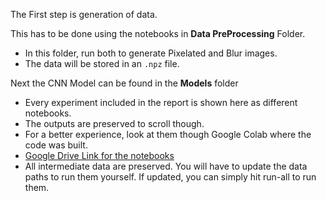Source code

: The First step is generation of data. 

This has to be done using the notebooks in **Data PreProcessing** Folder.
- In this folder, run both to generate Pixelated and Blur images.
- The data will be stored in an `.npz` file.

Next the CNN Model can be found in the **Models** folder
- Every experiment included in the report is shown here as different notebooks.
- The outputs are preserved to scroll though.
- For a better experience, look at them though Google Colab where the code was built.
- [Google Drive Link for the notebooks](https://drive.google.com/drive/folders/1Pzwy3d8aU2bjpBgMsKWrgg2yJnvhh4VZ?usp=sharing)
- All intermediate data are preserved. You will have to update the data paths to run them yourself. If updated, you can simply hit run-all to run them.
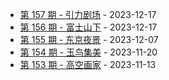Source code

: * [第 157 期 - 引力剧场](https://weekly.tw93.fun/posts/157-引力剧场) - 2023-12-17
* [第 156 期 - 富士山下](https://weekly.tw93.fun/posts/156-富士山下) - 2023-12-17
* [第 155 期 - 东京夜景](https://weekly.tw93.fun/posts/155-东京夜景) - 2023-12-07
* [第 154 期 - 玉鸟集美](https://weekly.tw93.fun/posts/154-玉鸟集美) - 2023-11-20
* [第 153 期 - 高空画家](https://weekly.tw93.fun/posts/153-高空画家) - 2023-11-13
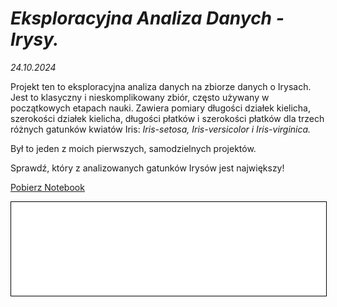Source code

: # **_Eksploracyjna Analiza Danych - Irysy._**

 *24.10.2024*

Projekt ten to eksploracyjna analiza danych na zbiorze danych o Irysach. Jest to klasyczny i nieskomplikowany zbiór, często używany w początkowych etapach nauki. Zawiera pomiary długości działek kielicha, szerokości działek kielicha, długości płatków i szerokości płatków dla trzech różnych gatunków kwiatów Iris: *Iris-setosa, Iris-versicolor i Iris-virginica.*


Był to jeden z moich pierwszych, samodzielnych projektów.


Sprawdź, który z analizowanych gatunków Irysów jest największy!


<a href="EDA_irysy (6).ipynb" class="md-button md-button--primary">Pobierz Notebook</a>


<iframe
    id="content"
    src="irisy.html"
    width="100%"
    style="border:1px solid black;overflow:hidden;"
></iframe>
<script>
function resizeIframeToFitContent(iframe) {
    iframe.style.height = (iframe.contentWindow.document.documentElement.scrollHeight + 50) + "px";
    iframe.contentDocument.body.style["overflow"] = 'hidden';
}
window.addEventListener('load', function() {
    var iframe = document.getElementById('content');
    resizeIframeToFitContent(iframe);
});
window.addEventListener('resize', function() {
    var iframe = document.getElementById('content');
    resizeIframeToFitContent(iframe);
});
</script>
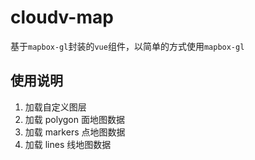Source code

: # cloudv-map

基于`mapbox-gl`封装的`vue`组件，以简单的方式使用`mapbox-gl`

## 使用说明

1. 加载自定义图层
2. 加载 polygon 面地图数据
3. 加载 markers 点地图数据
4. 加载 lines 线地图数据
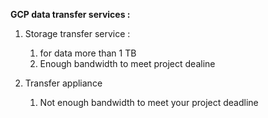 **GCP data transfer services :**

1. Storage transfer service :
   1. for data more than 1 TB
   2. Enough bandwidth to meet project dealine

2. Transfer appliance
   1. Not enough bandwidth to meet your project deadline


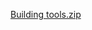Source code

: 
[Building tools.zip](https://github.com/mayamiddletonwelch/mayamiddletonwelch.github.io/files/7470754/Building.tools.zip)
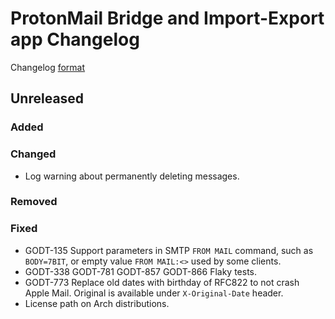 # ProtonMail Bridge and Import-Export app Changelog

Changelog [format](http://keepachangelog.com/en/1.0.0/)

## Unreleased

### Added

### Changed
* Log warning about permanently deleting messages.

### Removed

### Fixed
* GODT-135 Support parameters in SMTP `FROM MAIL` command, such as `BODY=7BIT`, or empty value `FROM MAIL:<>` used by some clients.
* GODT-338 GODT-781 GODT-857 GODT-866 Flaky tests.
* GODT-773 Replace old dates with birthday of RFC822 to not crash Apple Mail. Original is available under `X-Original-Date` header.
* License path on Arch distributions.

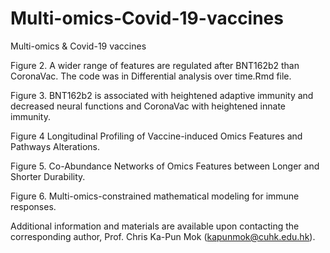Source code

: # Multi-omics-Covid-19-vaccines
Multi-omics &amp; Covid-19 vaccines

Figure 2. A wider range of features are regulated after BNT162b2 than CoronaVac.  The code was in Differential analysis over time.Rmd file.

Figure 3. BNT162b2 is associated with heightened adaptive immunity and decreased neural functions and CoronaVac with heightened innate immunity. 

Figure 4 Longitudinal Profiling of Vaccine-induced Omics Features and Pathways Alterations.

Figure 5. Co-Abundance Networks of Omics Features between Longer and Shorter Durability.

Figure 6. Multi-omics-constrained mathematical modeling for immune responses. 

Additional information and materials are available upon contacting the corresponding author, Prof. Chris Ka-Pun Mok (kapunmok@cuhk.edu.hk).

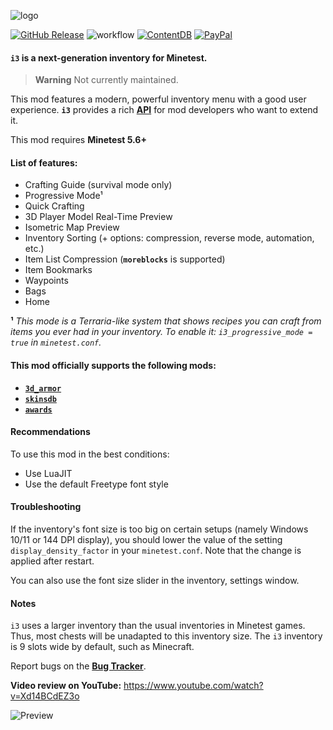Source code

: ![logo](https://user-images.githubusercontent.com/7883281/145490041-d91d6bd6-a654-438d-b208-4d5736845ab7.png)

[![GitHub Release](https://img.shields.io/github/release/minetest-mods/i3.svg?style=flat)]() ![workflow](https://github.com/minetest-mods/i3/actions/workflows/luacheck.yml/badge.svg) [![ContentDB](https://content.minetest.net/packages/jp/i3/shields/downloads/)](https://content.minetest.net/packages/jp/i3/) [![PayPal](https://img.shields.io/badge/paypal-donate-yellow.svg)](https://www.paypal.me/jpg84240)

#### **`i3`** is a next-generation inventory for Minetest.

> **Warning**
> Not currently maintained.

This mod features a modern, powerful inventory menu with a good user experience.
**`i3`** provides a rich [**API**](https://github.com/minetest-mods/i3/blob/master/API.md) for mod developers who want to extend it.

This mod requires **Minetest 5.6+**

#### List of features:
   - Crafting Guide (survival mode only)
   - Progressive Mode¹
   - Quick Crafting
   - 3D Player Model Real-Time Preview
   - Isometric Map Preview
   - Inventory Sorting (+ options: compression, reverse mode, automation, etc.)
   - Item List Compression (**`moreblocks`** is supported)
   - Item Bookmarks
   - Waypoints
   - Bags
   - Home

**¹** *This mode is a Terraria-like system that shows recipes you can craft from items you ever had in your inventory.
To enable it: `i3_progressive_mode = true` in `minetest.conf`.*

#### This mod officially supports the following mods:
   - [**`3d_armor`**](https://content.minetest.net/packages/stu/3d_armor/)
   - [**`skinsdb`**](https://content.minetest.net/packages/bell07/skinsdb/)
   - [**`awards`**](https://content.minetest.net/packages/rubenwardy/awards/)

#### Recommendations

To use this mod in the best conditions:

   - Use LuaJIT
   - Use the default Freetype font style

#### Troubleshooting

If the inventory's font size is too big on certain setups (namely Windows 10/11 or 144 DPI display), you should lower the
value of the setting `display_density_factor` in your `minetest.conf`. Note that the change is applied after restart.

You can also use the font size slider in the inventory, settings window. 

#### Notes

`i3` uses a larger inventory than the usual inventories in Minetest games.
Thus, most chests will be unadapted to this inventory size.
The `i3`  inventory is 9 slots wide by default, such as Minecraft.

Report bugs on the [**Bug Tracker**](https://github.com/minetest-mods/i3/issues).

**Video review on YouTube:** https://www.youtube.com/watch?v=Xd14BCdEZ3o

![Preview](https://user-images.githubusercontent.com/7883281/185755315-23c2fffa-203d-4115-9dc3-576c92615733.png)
==================================================
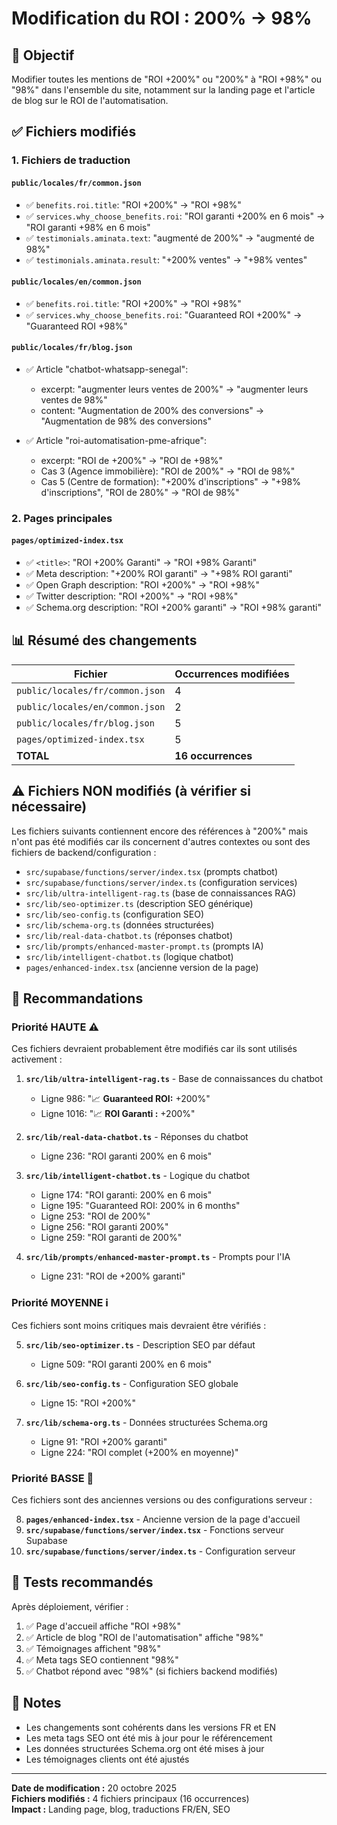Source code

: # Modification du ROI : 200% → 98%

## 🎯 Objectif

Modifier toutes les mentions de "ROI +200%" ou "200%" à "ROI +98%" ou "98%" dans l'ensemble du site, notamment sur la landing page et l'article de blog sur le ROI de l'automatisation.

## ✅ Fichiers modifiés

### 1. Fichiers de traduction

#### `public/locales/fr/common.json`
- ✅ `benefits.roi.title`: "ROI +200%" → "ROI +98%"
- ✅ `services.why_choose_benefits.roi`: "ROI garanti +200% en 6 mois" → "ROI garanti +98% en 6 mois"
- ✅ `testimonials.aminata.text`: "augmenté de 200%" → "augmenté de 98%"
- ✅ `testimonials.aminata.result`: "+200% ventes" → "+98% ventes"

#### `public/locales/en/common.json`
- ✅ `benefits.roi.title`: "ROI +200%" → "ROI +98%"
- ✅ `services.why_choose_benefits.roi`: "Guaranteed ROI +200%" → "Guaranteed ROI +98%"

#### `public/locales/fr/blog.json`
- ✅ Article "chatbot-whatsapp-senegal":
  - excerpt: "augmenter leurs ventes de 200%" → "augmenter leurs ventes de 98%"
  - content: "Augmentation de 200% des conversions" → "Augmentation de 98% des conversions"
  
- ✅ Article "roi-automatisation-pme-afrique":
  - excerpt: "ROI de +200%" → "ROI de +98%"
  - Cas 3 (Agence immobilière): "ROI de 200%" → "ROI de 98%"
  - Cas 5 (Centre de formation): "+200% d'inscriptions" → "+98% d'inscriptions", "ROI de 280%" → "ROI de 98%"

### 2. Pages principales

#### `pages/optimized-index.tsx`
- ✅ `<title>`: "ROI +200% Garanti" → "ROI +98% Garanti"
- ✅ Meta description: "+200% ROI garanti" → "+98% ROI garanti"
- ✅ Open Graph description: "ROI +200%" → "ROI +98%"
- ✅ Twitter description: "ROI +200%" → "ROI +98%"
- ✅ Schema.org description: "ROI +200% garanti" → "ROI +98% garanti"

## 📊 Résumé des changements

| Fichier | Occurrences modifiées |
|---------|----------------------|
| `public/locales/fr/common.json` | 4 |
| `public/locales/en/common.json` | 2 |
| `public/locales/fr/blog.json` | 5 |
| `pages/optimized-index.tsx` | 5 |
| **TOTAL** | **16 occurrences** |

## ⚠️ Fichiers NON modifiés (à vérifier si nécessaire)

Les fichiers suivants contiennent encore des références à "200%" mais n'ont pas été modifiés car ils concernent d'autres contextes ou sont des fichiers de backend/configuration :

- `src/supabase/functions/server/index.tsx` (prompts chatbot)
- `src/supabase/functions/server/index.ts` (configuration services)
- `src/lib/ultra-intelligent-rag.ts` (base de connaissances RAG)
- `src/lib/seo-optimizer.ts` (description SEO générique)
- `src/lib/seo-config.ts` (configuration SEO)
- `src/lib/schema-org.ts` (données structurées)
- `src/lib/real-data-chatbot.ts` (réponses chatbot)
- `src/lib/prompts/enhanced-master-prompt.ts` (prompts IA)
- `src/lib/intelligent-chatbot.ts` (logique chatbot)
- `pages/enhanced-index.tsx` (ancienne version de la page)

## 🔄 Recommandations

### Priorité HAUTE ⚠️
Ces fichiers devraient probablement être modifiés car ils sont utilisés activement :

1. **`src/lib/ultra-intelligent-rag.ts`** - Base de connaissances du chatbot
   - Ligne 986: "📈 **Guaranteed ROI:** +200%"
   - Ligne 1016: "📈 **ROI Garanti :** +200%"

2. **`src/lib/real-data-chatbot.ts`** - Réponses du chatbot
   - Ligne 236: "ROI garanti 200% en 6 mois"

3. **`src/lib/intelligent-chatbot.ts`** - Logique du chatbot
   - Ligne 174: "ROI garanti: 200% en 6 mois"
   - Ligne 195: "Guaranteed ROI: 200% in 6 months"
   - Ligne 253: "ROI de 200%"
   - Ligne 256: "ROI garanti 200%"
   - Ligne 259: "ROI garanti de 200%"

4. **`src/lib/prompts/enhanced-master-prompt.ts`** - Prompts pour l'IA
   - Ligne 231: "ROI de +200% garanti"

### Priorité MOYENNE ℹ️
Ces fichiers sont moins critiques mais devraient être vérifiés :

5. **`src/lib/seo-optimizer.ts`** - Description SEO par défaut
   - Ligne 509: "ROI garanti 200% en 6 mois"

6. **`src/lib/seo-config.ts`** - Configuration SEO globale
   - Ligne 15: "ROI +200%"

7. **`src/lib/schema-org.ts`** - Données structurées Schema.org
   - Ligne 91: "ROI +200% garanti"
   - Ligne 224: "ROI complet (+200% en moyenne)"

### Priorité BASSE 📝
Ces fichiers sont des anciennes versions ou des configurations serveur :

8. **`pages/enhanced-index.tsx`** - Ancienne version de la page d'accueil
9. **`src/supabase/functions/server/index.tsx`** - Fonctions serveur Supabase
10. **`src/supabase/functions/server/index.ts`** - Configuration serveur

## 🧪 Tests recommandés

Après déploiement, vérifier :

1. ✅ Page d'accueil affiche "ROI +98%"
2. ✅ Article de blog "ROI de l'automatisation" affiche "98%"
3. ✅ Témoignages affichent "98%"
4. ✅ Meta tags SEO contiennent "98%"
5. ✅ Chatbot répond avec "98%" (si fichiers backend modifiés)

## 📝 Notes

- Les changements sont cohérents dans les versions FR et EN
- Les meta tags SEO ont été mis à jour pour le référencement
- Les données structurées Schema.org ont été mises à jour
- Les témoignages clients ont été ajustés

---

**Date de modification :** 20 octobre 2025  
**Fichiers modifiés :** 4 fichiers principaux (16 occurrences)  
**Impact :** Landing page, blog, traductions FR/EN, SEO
==================================================
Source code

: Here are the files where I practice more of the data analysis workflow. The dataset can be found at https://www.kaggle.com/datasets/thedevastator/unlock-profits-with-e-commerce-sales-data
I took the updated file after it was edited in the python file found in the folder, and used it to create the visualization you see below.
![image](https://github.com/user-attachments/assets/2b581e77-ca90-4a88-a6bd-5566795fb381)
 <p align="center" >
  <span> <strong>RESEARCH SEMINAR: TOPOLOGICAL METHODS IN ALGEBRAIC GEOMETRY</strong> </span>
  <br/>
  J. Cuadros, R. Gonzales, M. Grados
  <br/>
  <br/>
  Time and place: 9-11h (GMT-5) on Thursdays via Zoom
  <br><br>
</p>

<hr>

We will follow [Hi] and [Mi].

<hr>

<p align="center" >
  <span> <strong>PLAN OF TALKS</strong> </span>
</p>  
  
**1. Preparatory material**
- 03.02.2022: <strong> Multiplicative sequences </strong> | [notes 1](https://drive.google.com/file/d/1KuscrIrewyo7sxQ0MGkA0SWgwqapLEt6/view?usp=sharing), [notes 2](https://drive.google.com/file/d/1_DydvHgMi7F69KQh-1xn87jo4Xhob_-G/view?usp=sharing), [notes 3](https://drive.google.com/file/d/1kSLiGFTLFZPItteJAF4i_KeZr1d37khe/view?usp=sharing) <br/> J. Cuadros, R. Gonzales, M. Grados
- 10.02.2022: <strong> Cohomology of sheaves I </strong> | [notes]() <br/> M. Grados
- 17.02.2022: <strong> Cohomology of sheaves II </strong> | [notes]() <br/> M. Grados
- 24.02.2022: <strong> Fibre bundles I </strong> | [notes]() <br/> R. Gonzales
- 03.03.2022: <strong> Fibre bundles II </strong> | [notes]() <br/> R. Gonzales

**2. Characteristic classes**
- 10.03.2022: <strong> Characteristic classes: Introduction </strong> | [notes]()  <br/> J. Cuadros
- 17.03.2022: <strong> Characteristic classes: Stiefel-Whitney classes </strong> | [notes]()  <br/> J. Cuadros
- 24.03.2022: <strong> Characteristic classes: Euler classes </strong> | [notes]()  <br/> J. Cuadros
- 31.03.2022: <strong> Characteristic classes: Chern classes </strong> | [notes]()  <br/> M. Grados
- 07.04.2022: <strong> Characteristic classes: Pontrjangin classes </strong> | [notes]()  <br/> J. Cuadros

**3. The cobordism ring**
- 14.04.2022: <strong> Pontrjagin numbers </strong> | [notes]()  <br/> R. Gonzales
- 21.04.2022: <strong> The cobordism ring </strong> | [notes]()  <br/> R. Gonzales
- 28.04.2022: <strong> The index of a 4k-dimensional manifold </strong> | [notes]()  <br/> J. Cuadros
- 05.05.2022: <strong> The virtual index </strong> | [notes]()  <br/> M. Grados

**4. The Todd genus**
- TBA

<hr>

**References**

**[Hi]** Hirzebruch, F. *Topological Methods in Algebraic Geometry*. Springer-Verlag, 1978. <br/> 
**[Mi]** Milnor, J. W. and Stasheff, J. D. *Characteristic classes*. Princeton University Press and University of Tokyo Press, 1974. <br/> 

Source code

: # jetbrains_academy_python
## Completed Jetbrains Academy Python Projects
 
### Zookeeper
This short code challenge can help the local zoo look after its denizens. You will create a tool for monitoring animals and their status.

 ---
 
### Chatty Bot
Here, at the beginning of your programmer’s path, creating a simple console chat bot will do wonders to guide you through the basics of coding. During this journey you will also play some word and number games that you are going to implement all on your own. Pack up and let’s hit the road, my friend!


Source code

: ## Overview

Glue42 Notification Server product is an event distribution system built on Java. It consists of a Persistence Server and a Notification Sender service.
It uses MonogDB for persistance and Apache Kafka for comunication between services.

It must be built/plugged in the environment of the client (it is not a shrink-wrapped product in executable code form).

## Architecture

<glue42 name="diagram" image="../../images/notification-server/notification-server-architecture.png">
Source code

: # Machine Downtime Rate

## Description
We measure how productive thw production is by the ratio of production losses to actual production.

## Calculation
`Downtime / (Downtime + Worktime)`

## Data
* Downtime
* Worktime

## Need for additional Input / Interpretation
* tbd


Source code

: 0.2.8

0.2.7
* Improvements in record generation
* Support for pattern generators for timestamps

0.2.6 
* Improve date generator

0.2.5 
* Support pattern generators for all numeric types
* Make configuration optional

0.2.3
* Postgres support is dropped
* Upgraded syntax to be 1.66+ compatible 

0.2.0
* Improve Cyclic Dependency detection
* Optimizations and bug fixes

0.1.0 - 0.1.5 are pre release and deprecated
==================================================
**TASK DESCRIPTION:** All lines above that hold the string "used" should be copied.

**ANSWER SECTION:**
* GODT-135 Support parameters in SMTP `FROM MAIL` command, such as `BODY=7BIT`, or empty value `FROM MAIL:<>` used by some clients.
I took the updated file after it was edited in the python file found in the folder, and used it to create the visualization you see below.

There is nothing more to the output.